# Question 1 - Applications/Offers/Entrances for departments by nationality

The data used came from the following website: https://public.tableau.com/app/profile/lseplanningdivision/vizzes. This contains all the official statistics on students which LSE publishes. Specifically, we used the "LSE applications, Offers and Entrants" tableau which breaks down the applications for various departments for both levels of study over the past 5 years by country.

The problem with this data source was that the website is not dynmaically generated and therefore we can not use BeautifulSoup to scrape the data. We further tried to obtain the data via FOI (Freedom of Information) but unfortunately due to restricted access to the data this was not a possibility.

Therefore, to circumvent this issue we downloaded the data as a pdf. Then we used the tabula and jpype modules to convert this pdf into a csv. 

IMPORTANT: To run this code you have to have Java installed. 

Converting the pdf to csv:

In [None]:
import requests
import pandas as pd
import tabula
import jpype


# URL of the PDF download link
#pdf_download_url = "https://public.tableau.com/vizql/w/ApplicationsOffersandEntrants/v/About/tempfile/sessions/6CFB072D66F548F0BD680B6D8269BD44-0:0/?key=2889495739&keepfile=yes&attachment=yes"
#pdf_download_url = "https://public.tableau.com/vizql/w/LSEStatisticsonStudents/v/TableA/tempfile/sessions/E54A8D2F36614981A37995A0DF6C69BC-0:0/?key=674594458&keepfile=yes&attachment=yes"
# Send a GET request to download the PDF file
#response = requests.get(pdf_download_url)

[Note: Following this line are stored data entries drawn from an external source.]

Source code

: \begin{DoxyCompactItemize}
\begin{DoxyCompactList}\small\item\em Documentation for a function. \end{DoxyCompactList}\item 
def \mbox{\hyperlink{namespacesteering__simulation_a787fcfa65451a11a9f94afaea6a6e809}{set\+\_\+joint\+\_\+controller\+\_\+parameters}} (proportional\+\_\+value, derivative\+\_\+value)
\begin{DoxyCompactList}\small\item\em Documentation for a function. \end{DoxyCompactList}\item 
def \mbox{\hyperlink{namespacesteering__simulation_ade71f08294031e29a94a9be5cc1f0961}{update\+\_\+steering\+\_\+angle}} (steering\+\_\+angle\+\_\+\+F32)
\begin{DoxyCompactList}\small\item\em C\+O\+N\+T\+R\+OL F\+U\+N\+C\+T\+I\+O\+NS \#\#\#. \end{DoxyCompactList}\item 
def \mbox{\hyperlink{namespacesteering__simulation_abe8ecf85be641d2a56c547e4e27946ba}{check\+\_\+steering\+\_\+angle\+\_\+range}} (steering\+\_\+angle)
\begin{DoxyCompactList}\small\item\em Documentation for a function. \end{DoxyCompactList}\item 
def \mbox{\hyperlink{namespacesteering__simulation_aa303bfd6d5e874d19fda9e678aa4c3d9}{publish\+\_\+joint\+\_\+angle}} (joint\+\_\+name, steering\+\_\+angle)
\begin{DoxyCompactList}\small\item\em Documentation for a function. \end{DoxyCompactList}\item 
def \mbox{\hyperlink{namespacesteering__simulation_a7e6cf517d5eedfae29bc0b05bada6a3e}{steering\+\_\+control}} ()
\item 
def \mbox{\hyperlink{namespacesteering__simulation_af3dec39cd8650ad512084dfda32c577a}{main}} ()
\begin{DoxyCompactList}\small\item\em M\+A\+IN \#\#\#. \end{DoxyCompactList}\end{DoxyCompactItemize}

# Save the content of the response to a file with .pdf extension
file_path = "Data/LSE_Students_acceptance_program_v1.pdf"
#with open(file_path, "wb") as f:
#    f.write(response.content)

# Extract the table from the PDF file
tables = tabula.read_pdf(file_path, pages='all', multiple_tables=True)

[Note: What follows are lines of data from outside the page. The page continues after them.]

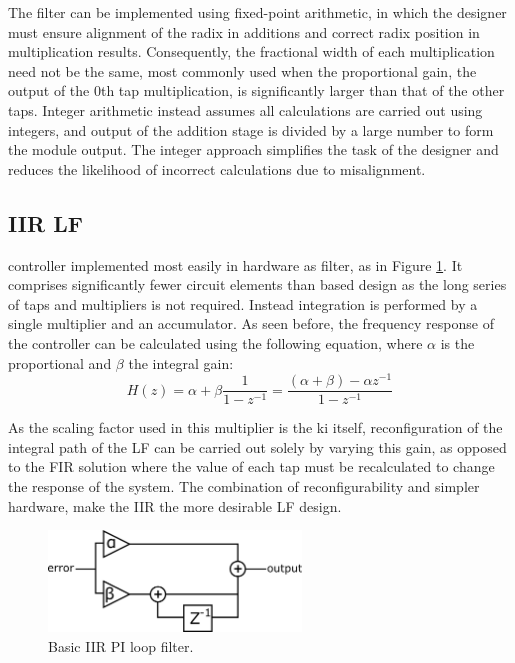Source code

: The filter can be implemented using fixed-point arithmetic, in which the designer must ensure alignment of the radix in additions and correct radix position in multiplication results. Consequently, the fractional width of each multiplication need not be the same, most commonly used when the proportional gain, the output of the 0th tap multiplication, is significantly larger than that of the other taps. Integer arithmetic instead assumes all calculations are carried out using integers, and output of the addition stage is divided by a large number to form the module output. The integer approach simplifies the task of the designer and reduces the likelihood of incorrect calculations due to misalignment.

\subsection{\acs{IIR} \acl{LF}}
 controller implemented most easily in hardware as  filter, as in Figure \ref{fig:iir_pi}. It comprises significantly fewer circuit elements than  based design as the long series of taps and multipliers is not required. Instead integration is performed by a single multiplier and an accumulator. As seen before, the frequency response of the controller can be calculated using the following equation, where $\alpha$ is the proportional and $\beta$ the integral gain:
\begin{equation*}
	H(z) = \alpha + \beta\frac{1}{1-z^{-1}} = \frac{(\alpha + \beta) - \alpha z^{-1}}{1-z^{-1}}
\end{equation*}

As the scaling factor used in this multiplier is the \ac{ki} itself, reconfiguration of the integral path of the \acl{LF} can be carried out solely by varying this gain, as opposed to the \ac{FIR} solution where the value of each tap must be recalculated to change the response of the system. The combination of reconfigurability and simpler hardware, make the \ac{IIR} the more desirable \ac{LF} design.
\begin{figure}[h]
	\centering
	\includegraphics[width=0.6\textwidth]{../simple_pi.pdf}
	\caption[Basic \acs{IIR} \acs{PI} loop filter]{Basic \acs{IIR} \acs{PI} loop filter.}
	\label{fig:iir_pi}
\end{figure}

# Check if any tables are extracted
if tables:
    # Concatenate all tables into one DataFrame if there are multiple
    combined_table = pd.concat(tables, ignore_index=True)
    
    # Save the combined
    
    table to a CSV file
    csv_file = "Data/data_table.csv"
    combined_table.to_csv(csv_file, index=False)
    print(f"Table saved to {csv_file}")
else:
    print("No table found in the PDF file.")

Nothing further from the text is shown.